▶ [PROBLEM TO WORK ON]: The data should be restated word for word, in full.

▶ [WORKING DATA]:
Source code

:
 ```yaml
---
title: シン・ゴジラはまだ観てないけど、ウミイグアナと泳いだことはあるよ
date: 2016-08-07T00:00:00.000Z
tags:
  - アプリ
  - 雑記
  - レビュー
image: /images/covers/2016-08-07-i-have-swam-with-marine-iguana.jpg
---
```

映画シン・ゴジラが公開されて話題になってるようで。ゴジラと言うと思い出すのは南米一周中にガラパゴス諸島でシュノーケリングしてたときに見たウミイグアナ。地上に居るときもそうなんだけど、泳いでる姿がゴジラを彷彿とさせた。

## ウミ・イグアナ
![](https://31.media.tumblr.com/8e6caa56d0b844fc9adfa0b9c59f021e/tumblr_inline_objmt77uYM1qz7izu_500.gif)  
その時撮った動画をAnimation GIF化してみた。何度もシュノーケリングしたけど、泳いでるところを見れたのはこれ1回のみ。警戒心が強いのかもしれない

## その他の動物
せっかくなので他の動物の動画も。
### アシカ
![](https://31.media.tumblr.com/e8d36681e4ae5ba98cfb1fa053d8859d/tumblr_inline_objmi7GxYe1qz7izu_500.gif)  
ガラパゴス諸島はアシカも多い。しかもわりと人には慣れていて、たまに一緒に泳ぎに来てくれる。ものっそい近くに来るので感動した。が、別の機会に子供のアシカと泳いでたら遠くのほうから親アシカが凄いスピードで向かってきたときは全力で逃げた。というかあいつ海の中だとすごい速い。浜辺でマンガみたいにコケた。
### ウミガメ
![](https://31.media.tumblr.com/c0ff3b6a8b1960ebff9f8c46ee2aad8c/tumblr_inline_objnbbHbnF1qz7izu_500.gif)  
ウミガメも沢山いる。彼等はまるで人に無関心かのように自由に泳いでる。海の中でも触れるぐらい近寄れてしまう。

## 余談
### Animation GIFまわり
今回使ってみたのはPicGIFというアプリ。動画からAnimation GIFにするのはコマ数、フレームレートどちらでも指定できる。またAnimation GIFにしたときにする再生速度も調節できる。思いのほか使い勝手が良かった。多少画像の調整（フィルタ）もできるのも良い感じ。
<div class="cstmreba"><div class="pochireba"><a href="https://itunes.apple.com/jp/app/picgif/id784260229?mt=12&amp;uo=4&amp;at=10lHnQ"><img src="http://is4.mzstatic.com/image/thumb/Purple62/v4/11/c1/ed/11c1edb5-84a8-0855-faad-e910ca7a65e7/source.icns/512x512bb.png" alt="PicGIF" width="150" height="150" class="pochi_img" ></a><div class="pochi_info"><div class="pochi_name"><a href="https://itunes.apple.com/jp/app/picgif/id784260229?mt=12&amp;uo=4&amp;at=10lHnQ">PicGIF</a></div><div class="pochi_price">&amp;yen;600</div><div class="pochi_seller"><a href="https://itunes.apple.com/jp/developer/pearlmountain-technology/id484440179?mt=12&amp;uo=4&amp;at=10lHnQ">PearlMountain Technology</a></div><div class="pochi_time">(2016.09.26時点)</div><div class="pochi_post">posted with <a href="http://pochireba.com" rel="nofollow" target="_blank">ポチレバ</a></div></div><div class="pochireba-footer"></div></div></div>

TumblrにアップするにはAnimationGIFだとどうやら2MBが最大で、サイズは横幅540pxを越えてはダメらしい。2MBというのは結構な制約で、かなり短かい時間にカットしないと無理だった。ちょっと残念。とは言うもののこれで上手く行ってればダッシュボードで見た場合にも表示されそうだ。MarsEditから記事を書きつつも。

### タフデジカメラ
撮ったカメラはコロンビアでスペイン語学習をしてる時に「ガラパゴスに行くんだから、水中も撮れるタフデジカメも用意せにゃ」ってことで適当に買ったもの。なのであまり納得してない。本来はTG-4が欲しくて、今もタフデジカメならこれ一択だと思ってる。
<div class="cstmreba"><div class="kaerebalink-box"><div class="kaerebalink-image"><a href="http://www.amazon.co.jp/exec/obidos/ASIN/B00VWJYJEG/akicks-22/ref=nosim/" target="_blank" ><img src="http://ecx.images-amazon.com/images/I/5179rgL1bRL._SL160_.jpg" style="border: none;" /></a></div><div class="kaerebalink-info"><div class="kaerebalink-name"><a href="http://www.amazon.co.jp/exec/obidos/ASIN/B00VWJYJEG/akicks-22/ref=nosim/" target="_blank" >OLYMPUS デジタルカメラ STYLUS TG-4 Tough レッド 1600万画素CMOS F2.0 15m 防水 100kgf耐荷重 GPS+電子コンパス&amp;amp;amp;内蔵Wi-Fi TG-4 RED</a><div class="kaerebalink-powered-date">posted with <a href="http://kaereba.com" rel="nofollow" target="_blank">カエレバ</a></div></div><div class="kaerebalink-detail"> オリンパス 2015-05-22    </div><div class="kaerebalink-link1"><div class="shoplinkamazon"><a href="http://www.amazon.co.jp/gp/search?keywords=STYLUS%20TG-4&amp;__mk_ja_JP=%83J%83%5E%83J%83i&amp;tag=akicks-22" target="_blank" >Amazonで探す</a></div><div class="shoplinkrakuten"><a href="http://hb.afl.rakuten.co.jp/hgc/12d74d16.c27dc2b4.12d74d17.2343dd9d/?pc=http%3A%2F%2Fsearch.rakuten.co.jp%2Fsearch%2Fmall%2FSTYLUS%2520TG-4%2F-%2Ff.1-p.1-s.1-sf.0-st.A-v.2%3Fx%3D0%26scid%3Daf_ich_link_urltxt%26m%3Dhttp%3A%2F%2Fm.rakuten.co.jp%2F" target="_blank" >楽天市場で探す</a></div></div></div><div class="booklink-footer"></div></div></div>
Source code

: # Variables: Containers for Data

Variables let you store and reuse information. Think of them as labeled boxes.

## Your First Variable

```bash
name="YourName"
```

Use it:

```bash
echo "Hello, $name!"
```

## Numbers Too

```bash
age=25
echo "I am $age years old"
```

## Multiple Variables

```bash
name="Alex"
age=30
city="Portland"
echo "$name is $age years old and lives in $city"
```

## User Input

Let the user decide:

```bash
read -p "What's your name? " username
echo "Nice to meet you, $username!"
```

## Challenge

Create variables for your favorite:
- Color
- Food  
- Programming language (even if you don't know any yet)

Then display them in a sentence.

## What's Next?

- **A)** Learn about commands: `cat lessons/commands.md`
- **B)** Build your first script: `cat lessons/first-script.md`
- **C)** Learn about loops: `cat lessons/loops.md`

▶ [RESPONSE]:
Source code

:
 ```yaml
---
title: シン・ゴジラはまだ観てないけど、ウミイグアナと泳いだことはあるよ
date: 2016-08-07T00:00:00.000Z
tags:
  - アプリ
  - 雑記
  - レビュー
image: /images/covers/2016-08-07-i-have-swam-with-marine-iguana.jpg
---
```

映画シン・ゴジラが公開されて話題になってるようで。ゴジラと言うと思い出すのは南米一周中にガラパゴス諸島でシュノーケリングしてたときに見たウミイグアナ。地上に居るときもそうなんだけど、泳いでる姿がゴジラを彷彿とさせた。

## ウミ・イグアナ
![](https://31.media.tumblr.com/8e6caa56d0b844fc9adfa0b9c59f021e/tumblr_inline_objmt77uYM1qz7izu_500.gif)  
その時撮った動画をAnimation GIF化してみた。何度もシュノーケリングしたけど、泳いでるところを見れたのはこれ1回のみ。警戒心が強いのかもしれない

## その他の動物
せっかくなので他の動物の動画も。
### アシカ
![](https://31.media.tumblr.com/e8d36681e4ae5ba98cfb1fa053d8859d/tumblr_inline_objmi7GxYe1qz7izu_500.gif)  
ガラパゴス諸島はアシカも多い。しかもわりと人には慣れていて、たまに一緒に泳ぎに来てくれる。ものっそい近くに来るので感動した。が、別の機会に子供のアシカと泳いでたら遠くのほうから親アシカが凄いスピードで向かってきたときは全力で逃げた。というかあいつ海の中だとすごい速い。浜辺でマンガみたいにコケた。
### ウミガメ
![](https://31.media.tumblr.com/c0ff3b6a8b1960ebff9f8c46ee2aad8c/tumblr_inline_objnbbHbnF1qz7izu_500.gif)  
ウミガメも沢山いる。彼等はまるで人に無関心かのように自由に泳いでる。海の中でも触れるぐらい近寄れてしまう。

## 余談
### Animation GIFまわり
今回使ってみたのはPicGIFというアプリ。動画からAnimation GIFにするのはコマ数、フレームレートどちらでも指定できる。またAnimation GIFにしたときにする再生速度も調節できる。思いのほか使い勝手が良かった。多少画像の調整（フィルタ）もできるのも良い感じ。
<div class="cstmreba"><div class="pochireba"><a href="https://itunes.apple.com/jp/app/picgif/id784260229?mt=12&amp;uo=4&amp;at=10lHnQ"><img src="http://is4.mzstatic.com/image/thumb/Purple62/v4/11/c1/ed/11c1edb5-84a8-0855-faad-e910ca7a65e7/source.icns/512x512bb.png" alt="PicGIF" width="150" height="150" class="pochi_img" ></a><div class="pochi_info"><div class="pochi_name"><a href="https://itunes.apple.com/jp/app/picgif/id784260229?mt=12&amp;uo=4&amp;at=10lHnQ">PicGIF</a></div><div class="pochi_price">&amp;yen;600</div><div class="pochi_seller"><a href="https://itunes.apple.com/jp/developer/pearlmountain-technology/id484440179?mt=12&amp;uo=4&amp;at=10lHnQ">PearlMountain Technology</a></div><div class="pochi_time">(2016.09.26時点)</div><div class="pochi_post">posted with <a href="http://pochireba.com" rel="nofollow" target="_blank">ポチレバ</a></div></div><div class="pochireba-footer"></div></div></div>

TumblrにアップするにはAnimationGIFだとどうやら2MBが最大で、サイズは横幅540pxを越えてはダメらしい。2MBというのは結構な制約で、かなり短かい時間にカットしないと無理だった。ちょっと残念。とは言うもののこれで上手く行ってればダッシュボードで見た場合にも表示されそうだ。MarsEditから記事を書きつつも。

### タフデジカメラ
撮ったカメラはコロンビアでスペイン語学習をしてる時に「ガラパゴスに行くんだから、水中も撮れるタフデジカメも用意せにゃ」ってことで適当に買ったもの。なのであまり納得してない。本来はTG-4が欲しくて、今もタフデジカメならこれ一択だと思ってる。
<div class="cstmreba"><div class="kaerebalink-box"><div class="kaerebalink-image"><a href="http://www.amazon.co.jp/exec/obidos/ASIN/B00VWJYJEG/akicks-22/ref=nosim/" target="_blank" ><img src="http://ecx.images-amazon.com/images/I/5179rgL1bRL._SL160_.jpg" style="border: none;" /></a></div><div class="kaerebalink-info"><div class="kaerebalink-name"><a href="http://www.amazon.co.jp/exec/obidos/ASIN/B00VWJYJEG/akicks-22/ref=nosim/" target="_blank" >OLYMPUS デジタルカメラ STYLUS TG-4 Tough レッド 1600万画素CMOS F2.0 15m 防水 100kgf耐荷重 GPS+電子コンパス&amp;amp;amp;内蔵Wi-Fi TG-4 RED</a><div class="kaerebalink-powered-date">posted with <a href="http://kaereba.com" rel="nofollow" target="_blank">カエレバ</a></div></div><div class="kaerebalink-detail"> オリンパス 2015-05-22    </div><div class="kaerebalink-link1"><div class="shoplinkamazon"><a href="http://www.amazon.co.jp/gp/search?keywords=STYLUS%20TG-4&amp;__mk_ja_JP=%83J%83%5E%83J%83i&amp;tag=akicks-22" target="_blank" >Amazonで探す</a></div><div class="shoplinkrakuten"><a href="http://hb.afl.rakuten.co.jp/hgc/12d74d16.c27dc2b4.12d74d17.2343dd9d/?pc=http%3A%2F%2Fsearch.rakuten.co.jp%2Fsearch%2Fmall%2FSTYLUS%2520TG-4%2F-%2Ff.1-p.1-s.1-sf.0-st.A-v.2%3Fx%3D0%26scid%3Daf_ich_link_urltxt%26m%3Dhttp%3A%2F%2Fm.rakuten.co.jp%2F" target="_blank" >楽天市場で探す</a></div></div></div><div class="booklink-footer"></div></div></div>
Source code

: # Variables: Containers for Data

Variables let you store and reuse information. Think of them as labeled boxes.

## Your First Variable

```bash
name="YourName"
```

Use it:

```bash
echo "Hello, $name!"
```

## Numbers Too

```bash
age=25
echo "I am $age years old"
```

## Multiple Variables

```bash
name="Alex"
age=30
city="Portland"
echo "$name is $age years old and lives in $city"
```

## User Input

Let the user decide:

```bash
read -p "What's your name? " username
echo "Nice to meet you, $username!"
```

## Challenge

Create variables for your favorite:
- Color
- Food  
- Programming language (even if you don't know any yet)

Then display them in a sentence.

## What's Next?

- **A)** Learn about commands: `cat lessons/commands.md`
- **B)** Build your first script: `cat lessons/first-script.md`
- **C)** Learn about loops: `cat lessons/loops.md`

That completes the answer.